La femme comme l’homme connaît le succès dans les postes de responsabilité.

Une étude sur «les femmes dans les partis politiques», réalisée par le Centre de recherches, d’études, de documentation et d’information sur la femme (Credif), avec l’appui de la fondation Friedrich Ebert, défend les droits des femmes. Cette étude a pour but de renforcer le rôle de la femme dans les partis politiques. Par ailleurs, le monde utilise souvent l’expression «exception tunisienne» quand il s’agit de droits des femmes. Nous invoquons le statut juridique dont elles bénéficient depuis l’Indépendance et qui leur donne un statut social que leur envient beaucoup de femmes dans le monde arabo-musulman.

Le code du statut personnel a ouvert la voie à un ensemble de réformes émancipatrices pour les Tunisiennes dont l’accès à l’instruction, au travail et à la maîtrise de leur fécondité.

La femme comme l’homme connaît le succès dans les postes de responsabilité. Souvent, elles réussissent mieux que les hommes. Elles sont capables de faire de la politique et de se présenter aux élections municipales, législatives et syndicales.

La participation politique des femmes n’est pas seulement une exigence du militantisme féministe, désireux d’imposer la contribution des femmes à la gestion collective d’une société dont elles constituent la moitié, mais l’une des conditions de l’instauration d’un régime démocratique sur des bases solides et non discriminatoires.

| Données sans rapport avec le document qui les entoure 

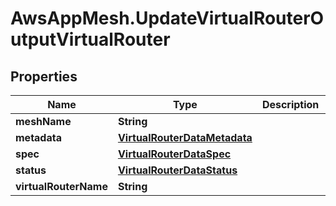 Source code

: # AwsAppMesh.UpdateVirtualRouterOutputVirtualRouter

## Properties

Name | Type | Description | Notes
------------ | ------------- | ------------- | -------------
**meshName** | **String** |  | 
**metadata** | [**VirtualRouterDataMetadata**](VirtualRouterDataMetadata.md) |  | [optional] 
**spec** | [**VirtualRouterDataSpec**](VirtualRouterDataSpec.md) |  | [optional] 
**status** | [**VirtualRouterDataStatus**](VirtualRouterDataStatus.md) |  | [optional] 
**virtualRouterName** | **String** |  |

En partant des acquis juridiques de la femme tunisienne qui est une voie, parmi d’autres, il est important de s’assurer de la démocratisation de la vie politique à partir d’un aspect particulier, la présence des femmes dans les structures régionales des partis politiques mais également la représentation des régions dans les structures centrales des partis et du parlement.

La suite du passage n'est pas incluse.